# [SUPPLIED DATA]
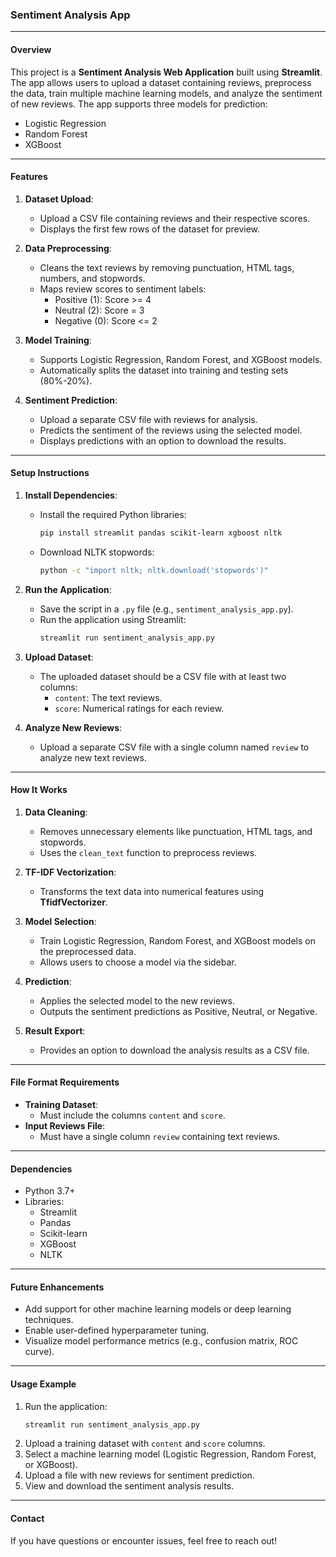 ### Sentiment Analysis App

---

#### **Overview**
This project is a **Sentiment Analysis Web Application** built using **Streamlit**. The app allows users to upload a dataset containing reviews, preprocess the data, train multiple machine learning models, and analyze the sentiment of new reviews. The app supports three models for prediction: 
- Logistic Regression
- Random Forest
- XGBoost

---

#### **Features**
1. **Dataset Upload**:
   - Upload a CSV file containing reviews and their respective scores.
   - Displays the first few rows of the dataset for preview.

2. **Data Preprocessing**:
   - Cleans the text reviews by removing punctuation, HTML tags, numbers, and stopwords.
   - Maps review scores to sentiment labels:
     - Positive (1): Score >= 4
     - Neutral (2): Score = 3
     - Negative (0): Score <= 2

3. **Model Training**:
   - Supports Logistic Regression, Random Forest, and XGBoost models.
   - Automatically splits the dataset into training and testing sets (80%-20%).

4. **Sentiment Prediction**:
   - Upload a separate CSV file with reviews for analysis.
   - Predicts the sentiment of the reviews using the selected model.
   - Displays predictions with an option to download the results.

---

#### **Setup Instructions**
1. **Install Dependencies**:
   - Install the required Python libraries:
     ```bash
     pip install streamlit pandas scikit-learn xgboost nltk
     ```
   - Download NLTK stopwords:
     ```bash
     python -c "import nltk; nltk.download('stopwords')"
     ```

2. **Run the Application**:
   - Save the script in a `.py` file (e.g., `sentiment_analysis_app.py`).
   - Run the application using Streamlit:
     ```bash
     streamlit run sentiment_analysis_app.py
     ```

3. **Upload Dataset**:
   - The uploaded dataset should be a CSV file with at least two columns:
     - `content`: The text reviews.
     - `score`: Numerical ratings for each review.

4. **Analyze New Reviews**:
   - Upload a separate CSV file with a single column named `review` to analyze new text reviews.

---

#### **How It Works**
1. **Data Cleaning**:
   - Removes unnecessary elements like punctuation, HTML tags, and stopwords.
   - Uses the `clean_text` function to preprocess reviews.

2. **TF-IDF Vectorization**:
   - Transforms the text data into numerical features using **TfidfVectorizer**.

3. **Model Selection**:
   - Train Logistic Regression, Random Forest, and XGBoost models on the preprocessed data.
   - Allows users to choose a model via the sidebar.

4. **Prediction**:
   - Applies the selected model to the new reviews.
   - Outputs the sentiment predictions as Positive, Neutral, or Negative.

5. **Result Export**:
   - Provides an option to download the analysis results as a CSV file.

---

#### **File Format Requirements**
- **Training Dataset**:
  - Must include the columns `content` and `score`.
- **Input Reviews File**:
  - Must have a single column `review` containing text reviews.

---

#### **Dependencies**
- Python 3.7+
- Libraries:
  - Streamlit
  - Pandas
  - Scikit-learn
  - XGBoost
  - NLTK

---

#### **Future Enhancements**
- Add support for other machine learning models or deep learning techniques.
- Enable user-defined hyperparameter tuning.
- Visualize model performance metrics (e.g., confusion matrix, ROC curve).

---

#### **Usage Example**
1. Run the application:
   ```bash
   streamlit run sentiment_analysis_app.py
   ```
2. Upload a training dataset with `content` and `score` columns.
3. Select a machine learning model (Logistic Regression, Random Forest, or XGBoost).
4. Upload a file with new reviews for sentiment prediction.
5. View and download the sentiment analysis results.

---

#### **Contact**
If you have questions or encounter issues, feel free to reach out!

---

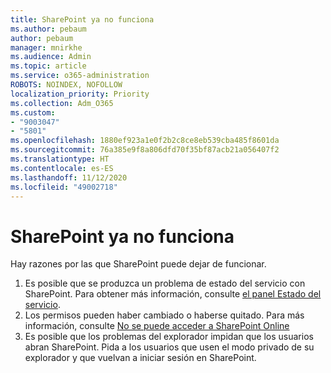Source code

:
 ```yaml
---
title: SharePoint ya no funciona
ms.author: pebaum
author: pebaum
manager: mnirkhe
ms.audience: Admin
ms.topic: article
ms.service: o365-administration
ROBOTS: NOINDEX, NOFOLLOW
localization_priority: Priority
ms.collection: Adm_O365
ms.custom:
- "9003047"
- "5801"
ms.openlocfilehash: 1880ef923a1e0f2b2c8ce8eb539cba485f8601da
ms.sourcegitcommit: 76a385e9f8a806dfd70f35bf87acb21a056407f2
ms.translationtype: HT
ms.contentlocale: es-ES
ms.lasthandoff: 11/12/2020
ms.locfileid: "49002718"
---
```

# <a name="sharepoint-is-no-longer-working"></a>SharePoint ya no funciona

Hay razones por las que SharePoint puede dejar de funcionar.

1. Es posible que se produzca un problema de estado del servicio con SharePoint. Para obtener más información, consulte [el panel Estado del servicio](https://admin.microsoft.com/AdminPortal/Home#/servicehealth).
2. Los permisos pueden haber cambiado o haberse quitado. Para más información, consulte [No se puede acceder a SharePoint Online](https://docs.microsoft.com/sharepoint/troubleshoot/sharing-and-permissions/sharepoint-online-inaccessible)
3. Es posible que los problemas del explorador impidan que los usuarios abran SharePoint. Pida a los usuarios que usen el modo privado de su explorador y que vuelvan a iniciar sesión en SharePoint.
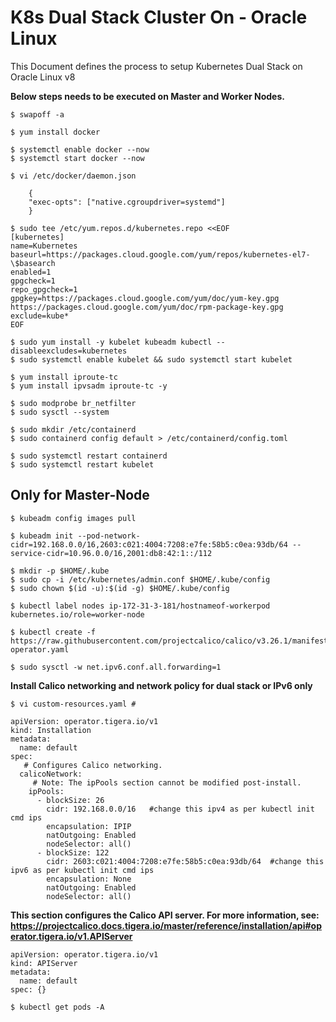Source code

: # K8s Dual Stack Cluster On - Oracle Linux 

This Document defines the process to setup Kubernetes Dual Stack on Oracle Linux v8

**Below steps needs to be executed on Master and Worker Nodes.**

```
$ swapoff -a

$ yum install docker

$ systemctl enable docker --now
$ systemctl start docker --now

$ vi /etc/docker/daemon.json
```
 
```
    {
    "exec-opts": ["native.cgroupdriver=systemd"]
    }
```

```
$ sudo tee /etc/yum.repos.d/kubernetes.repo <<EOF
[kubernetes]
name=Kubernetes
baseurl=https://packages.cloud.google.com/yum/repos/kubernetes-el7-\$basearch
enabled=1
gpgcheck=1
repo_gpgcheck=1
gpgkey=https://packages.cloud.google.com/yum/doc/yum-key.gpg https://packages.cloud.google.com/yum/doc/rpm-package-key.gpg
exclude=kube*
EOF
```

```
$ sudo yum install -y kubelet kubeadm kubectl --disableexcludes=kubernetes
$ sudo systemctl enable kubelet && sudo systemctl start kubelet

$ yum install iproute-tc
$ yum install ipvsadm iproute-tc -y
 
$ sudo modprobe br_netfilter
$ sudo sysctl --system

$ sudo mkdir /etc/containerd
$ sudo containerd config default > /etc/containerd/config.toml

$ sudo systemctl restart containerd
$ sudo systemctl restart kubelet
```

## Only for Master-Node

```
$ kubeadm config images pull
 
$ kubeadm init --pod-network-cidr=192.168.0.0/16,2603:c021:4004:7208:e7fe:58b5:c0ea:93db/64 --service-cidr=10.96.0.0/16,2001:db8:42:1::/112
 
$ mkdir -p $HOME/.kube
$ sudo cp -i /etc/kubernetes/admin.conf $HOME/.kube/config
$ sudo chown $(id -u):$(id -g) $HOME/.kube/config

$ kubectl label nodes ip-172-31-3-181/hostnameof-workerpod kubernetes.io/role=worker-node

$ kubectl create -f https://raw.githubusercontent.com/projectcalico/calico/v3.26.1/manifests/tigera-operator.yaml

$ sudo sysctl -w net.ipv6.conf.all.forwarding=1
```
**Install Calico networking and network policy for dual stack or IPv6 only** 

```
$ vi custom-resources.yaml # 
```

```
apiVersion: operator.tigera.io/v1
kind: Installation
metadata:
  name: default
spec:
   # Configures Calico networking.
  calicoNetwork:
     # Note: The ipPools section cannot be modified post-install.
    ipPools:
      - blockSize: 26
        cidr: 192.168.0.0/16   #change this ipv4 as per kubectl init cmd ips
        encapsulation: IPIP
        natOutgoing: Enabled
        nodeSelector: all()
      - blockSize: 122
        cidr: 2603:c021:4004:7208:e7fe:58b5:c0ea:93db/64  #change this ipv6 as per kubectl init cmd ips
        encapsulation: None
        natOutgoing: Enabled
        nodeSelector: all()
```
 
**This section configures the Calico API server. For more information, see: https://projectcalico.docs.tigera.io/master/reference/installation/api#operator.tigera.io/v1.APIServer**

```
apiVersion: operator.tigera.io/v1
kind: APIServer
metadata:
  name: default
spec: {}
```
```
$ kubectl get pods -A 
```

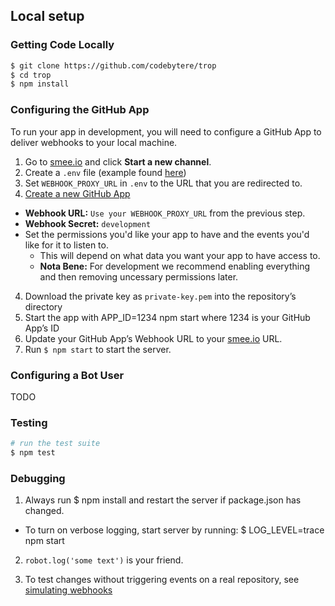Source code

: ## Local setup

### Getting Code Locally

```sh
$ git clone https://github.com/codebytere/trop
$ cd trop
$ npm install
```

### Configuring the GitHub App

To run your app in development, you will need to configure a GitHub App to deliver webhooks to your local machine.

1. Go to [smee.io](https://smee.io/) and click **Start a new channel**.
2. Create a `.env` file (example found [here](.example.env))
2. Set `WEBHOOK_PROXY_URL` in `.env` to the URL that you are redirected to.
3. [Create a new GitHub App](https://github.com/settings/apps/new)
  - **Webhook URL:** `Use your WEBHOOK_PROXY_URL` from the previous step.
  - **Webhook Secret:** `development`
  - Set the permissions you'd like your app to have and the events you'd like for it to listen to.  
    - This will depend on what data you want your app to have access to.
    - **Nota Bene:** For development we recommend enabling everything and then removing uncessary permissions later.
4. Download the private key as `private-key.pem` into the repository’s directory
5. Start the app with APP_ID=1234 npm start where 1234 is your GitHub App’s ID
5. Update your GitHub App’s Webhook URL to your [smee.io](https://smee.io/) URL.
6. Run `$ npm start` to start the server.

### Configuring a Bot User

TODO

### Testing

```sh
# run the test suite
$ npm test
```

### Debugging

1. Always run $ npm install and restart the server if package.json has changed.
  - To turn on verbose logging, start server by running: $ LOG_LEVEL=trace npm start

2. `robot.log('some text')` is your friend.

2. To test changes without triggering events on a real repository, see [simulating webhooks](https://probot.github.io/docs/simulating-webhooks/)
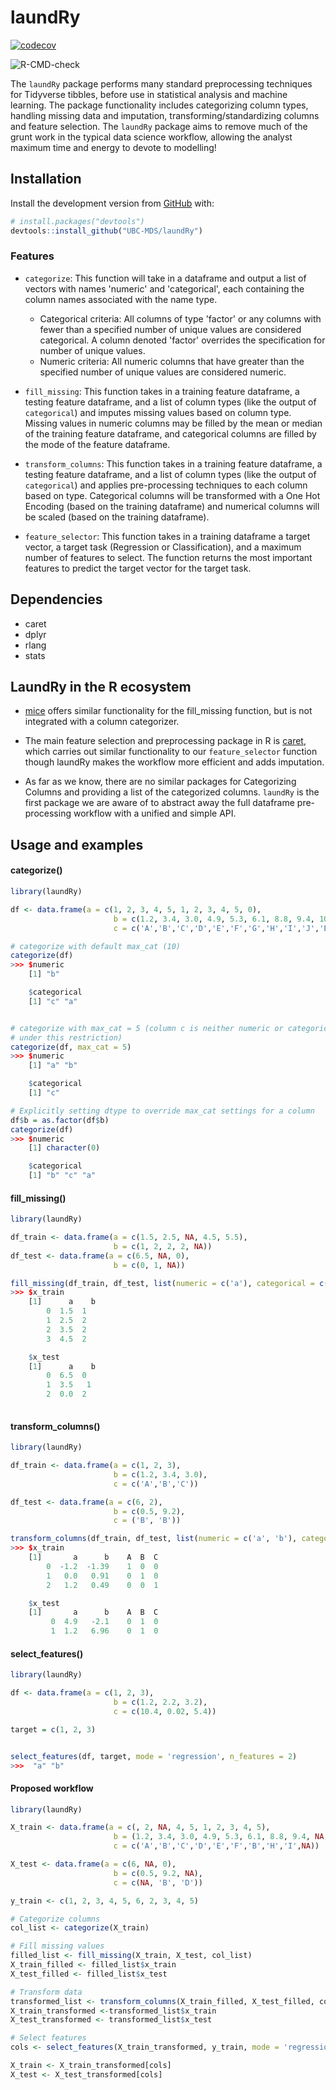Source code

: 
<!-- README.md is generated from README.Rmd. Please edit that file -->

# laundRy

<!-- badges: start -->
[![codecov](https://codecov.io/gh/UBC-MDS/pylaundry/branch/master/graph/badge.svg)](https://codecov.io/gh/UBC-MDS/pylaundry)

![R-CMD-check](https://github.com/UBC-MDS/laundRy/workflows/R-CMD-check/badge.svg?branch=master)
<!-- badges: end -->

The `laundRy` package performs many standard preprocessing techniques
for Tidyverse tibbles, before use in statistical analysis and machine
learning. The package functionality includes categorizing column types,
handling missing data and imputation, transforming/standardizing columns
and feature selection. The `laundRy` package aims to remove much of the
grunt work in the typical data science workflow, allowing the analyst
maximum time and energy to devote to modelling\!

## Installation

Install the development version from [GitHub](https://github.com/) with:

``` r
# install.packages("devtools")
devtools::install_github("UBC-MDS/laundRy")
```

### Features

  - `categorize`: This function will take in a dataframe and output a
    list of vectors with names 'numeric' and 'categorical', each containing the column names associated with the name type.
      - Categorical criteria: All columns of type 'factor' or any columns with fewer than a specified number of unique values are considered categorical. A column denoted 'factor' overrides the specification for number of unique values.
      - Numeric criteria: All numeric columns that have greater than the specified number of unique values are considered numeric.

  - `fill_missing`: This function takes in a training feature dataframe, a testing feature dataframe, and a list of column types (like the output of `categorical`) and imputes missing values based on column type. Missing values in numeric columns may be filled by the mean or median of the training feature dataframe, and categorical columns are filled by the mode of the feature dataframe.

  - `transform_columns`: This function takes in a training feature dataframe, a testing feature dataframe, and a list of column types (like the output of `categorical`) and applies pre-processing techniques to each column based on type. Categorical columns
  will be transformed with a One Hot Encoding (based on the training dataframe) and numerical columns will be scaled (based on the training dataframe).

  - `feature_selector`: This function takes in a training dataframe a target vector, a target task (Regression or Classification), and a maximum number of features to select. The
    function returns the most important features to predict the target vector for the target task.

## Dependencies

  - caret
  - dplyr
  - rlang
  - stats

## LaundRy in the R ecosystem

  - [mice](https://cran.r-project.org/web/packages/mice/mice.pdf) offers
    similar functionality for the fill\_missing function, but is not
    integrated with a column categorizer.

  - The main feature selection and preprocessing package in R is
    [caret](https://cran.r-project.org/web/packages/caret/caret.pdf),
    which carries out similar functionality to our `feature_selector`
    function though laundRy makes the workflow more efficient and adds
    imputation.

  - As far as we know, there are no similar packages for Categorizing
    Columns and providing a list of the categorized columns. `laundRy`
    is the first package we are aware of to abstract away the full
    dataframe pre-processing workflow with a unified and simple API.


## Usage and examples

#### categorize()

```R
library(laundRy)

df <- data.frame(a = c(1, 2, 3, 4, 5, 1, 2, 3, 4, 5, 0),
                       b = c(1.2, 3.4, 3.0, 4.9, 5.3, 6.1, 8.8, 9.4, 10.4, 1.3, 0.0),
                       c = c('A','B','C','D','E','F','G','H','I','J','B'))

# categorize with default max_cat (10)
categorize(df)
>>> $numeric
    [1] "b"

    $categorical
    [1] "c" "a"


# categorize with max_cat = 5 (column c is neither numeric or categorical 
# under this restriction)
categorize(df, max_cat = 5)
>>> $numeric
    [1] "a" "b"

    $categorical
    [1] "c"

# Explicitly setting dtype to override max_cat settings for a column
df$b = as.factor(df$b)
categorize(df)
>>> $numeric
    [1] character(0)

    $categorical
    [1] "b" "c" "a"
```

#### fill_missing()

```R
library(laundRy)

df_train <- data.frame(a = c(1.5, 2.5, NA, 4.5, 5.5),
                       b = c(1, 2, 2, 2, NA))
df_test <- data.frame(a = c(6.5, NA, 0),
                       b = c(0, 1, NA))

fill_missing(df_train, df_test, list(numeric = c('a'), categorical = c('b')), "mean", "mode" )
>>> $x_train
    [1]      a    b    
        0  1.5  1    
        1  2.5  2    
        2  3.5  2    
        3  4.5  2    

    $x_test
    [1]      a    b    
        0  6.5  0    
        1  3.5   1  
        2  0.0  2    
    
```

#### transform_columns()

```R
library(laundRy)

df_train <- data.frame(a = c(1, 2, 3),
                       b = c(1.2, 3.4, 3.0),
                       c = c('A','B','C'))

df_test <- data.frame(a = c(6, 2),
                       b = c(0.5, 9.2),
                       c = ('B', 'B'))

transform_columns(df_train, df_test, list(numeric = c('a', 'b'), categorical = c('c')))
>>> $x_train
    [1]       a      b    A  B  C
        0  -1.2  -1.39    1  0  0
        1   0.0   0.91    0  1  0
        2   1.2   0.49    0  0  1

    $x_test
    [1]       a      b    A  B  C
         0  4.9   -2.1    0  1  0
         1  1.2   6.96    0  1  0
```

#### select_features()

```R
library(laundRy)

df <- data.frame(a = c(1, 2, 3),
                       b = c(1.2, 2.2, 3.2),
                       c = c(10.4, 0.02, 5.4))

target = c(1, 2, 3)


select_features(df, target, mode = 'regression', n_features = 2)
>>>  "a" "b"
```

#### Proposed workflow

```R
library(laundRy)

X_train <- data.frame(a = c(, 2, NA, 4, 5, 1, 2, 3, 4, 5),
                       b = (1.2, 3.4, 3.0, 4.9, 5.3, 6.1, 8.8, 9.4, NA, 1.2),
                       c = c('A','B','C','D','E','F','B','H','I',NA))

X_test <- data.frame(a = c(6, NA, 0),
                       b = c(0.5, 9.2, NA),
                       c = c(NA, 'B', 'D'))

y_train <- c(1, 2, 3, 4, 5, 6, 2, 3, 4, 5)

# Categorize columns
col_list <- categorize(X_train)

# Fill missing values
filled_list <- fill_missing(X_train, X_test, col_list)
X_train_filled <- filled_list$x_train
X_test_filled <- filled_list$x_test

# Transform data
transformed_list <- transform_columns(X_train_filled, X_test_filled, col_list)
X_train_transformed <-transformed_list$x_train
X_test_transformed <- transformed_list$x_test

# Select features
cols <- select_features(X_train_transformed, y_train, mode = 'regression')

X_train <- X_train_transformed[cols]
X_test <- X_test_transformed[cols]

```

# [REQUIREMENT]
The string "scores" may appear in the lines of the records above. State how many lines contain it, with no other words.

# [SOLVED EXERCISE]
2